この時期、「共に進む」とあるように仲間なり賛同する者達なりを巻き込んで、――いえ、これは国の大運ですから、おそらく国民だけでなく他国をもその気にさせるような何らかの扇動的な運動が起こるのではないかと思います。そして、それは国内であれ世界に対してであれ改革しようとする強い想いから出たものでしょうが、多分に性急さが押し出されたものになるでしょう。

それが新時代の潮流に感化されたものであるかどうかはともかく、日本は追求する理想や目標・信条に向かって集中的に、時にある種の極端さをもって邁進することになる可能性があります。
ただし、国も突き詰めれば人の集合体ですから、焦って冷静さを失い、煮詰めるような議論もなく早急な行動に走るようなことがあれば、目的が達成できないばかりか失敗して後々に禍根を残すことにもなりかねません。

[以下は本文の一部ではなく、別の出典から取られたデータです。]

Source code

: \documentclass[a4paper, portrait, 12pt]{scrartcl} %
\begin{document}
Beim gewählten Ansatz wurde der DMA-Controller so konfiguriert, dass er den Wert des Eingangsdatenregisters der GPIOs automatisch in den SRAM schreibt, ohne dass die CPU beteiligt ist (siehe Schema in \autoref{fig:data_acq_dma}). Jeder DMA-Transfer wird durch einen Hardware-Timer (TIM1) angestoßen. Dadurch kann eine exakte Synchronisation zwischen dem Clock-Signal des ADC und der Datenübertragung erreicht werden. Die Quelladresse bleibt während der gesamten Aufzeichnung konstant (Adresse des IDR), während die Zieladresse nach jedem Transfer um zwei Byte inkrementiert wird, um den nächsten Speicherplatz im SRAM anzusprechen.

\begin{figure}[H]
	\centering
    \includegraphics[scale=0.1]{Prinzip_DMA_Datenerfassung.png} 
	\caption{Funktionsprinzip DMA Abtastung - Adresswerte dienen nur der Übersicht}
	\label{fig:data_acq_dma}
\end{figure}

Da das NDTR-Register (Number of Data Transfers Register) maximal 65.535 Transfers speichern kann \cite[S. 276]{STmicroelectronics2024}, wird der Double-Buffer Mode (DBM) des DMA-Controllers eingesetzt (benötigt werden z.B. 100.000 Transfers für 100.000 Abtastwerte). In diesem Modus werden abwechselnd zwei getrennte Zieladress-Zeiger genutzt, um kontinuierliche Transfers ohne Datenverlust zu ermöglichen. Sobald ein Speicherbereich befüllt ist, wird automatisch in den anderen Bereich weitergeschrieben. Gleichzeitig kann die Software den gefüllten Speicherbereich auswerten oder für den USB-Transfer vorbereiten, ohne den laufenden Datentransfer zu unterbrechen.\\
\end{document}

それにこの時期は、おそらく過去の政治上の誤りが明るみに出て、きちんと清算しなくてはならなくなるだろうと思います。同盟国や近隣国との関係だけでなく、国民全体の意識としても、過去をクリアにする必要が出てくるでしょう。
これは一時的には厳しさをもたらしますが、過去にまつわる苦しさを手放すことは未来を真に生きていくためには大切なことです。いつまでも過去の出来事を抱え込んだままではいられないのです。

ところで、卦辞にもあったように、日中にある時は明るく勢力もありますが沈むにつれて闇の気が増してゆくのが自然の理です。強運に驕って内実を失ったがために凋落してゆく、というのがこの卦の特徴なので、この時期の日本は平家物語の一節「奢れる者も久しからず、たた春の夜の夢の如し。」を肝に銘じなければなりませんね。

ちなみに、これは山地剥の外部から削り落とされる意味合いとは逆に、自らの弱さから内部崩壊していってしまう様相を示しています。パワーのある時期であるからこそ、自身の内実を疎かにしない心がけが求められます。

こうした対向の意味合いを持つ卦との関係を考えると、より易の構造がわかって良いと思います。対の概念を把握するやり方は有意義なので、このブログでも連載していく予定です。

それはともかく、物事には“満ちれば欠ける”という波の法則があるので、2012年からの日本は「真の豊かさとは何なのか」を真剣に考えないといけないだろうし、自らの心の弱さや社会構造を含めた他者への甘えとも正面切って向き合わなければならなくなるはずです。

豊かさという“城”と引き換えに現代人が失ってきたもの――何かに立ち向かっていく力強さとか自らの力で運命を切り開いていく意志(逆に言えば、依存心に巣食われた甘ったれた弱い自分と対峙して戦う力)、自分を支えてくれる周囲への感謝や思いやりの心、それから社会を発展させてきた陰で損なわれ続けてきた自然への愛情や畏怖の念など――そうした事柄に対して、全く無視できない状況に迫られることが予想されます。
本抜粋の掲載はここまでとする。